コンピュータ基礎および演習II

例題

これまではプログラムで行う仕事を、 データとその処理手順を計算を行う順番に最初から順に記述することで、 プログラムを書いてきました。 すなわち、変数に値を入れておき、 演算、条件分岐や繰り返しといった処理を順番に行うことで 仕事を行ってきました。 しかし、このやり方では、 規模の大きなプログラムや 複雑な手順の処理を行うプログラムを書く場合に適していません。 同じデータやそのデータに対する処理手順をひとまとまりにしておき、 必要に応じてその機能を使うことができれば便利です。

Java は「オブジェクト指向 (Object Oriented) 」のプログラミング言語です。 オブジェクト (Object) とは日本語で「モノ」のことです。 オブジェクト指向プログラミング言語では、 プログラムを書く際には、すべてがモノを中心とした考え方をします。

オブジェクト

「オブジェクト」はオブジェクト指向を理解する上で重要な概念です。

現実世界では、犬、机、パソコン、自転車など身の回りにオブジェクトの例を 見ることができます。 このような現実世界のオブジェクトには、 すべて「状態」と「振る舞い」を持つという特徴を備えています。 例えば、犬には状態 (名前、毛色、種類、空腹) があり、 振る舞い (吠える、歩く、お手をする、ひっかく) があります。

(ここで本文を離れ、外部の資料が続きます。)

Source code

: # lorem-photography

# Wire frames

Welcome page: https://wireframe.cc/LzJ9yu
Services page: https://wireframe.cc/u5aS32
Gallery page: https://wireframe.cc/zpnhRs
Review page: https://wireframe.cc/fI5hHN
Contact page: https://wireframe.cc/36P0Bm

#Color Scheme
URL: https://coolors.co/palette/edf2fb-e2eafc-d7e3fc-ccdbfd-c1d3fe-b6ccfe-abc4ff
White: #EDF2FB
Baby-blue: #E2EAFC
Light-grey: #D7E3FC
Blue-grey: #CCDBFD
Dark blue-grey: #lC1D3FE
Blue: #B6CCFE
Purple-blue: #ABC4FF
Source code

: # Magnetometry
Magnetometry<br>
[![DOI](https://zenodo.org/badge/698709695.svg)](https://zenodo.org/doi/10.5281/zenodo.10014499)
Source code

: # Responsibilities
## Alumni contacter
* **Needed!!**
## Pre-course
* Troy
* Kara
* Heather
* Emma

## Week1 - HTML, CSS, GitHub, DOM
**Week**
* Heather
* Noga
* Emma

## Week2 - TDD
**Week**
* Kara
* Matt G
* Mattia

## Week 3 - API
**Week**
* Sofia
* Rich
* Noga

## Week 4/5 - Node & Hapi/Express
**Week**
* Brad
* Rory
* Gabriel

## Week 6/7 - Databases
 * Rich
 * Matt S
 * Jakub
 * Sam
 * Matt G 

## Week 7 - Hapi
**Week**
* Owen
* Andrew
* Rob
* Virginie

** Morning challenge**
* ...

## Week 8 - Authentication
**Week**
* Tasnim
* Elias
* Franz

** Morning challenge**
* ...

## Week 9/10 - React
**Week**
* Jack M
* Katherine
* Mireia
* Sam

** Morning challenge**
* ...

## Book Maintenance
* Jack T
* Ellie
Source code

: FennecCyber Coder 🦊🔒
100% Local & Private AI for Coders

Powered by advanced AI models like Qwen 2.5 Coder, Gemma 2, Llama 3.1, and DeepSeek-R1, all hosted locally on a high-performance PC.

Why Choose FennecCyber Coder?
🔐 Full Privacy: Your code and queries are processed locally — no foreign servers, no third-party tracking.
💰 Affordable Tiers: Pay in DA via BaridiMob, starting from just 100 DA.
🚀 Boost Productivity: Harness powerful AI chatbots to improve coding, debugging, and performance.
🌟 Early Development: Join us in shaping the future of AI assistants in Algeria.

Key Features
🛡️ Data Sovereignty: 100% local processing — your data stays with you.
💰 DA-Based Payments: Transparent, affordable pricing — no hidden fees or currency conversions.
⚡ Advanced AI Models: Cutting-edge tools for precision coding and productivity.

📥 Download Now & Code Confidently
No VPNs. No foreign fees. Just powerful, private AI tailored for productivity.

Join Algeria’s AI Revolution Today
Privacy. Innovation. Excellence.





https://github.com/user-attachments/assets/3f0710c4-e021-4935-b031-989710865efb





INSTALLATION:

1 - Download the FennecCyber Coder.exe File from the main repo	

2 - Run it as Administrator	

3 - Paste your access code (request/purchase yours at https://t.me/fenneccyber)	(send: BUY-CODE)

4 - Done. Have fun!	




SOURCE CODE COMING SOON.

プログラムの世界では、オブジェクトは変数で状態を持ち、 メソッドと呼ばれるオブジェクトに関する処理をひとまとめにした処理単位で 振る舞いを実現します。

定義: オブジェクトは、変数とメソッドをまとめたプログラムの部分単位である。

プログラムの世界でオブジェクトを用いると、 現実世界の様々な対象物をプログラムの中に書くことができます。 電話帳の個人データを表すオブジェクトや、 RPGにおける登場人物やアイテムを表すオブジェクトなどです。 また、オブジェクトは画面上のアイコン、ボタンやウィンドウなど GUI (Graphical User Interface) の表示部品を表すためにも使われます。 さらに、抽象的な概念を表すのにも使われます。 マウスのボタンが押されたという行為、 プログラムでエラーが起ったという事態、などです。

ここでは携帯電話の例を用いてオブジェクト指向の考え方を説明しましょう。 エッセンシャル Java pp.118-119 を参照してください。

どのようなものがオブジェクトになるかを見出し、 その特長を分析することは重要な問題です。 ここでは、オブジェクトになるための 2 つの特性について説明します。

1. 属性

オブジェクトは、固有の姿、形、性質などを持っています。 このようなオブジェクトの状態は、属性 (Attribute) として表現されます。

物理的なオブジェクトの属性としては、大きさ、色、重さなどがあります。 携帯電話をオブジェクトとして考えると、機種名、色、電話会社、 電話番号、アドレス帳などが属性です。

これらの属性の値がそのオブジェクトのアイデンティティとなるわけです。 オブジェクトは属性の値によって 他のオブジェクトに対して明確に区別することができます。 オブジェクトは固有の属性値を持つ唯一の存在であると 考えることができます。 このような「固有である」という性質も オブジェクトの重要な特性の一つなのです。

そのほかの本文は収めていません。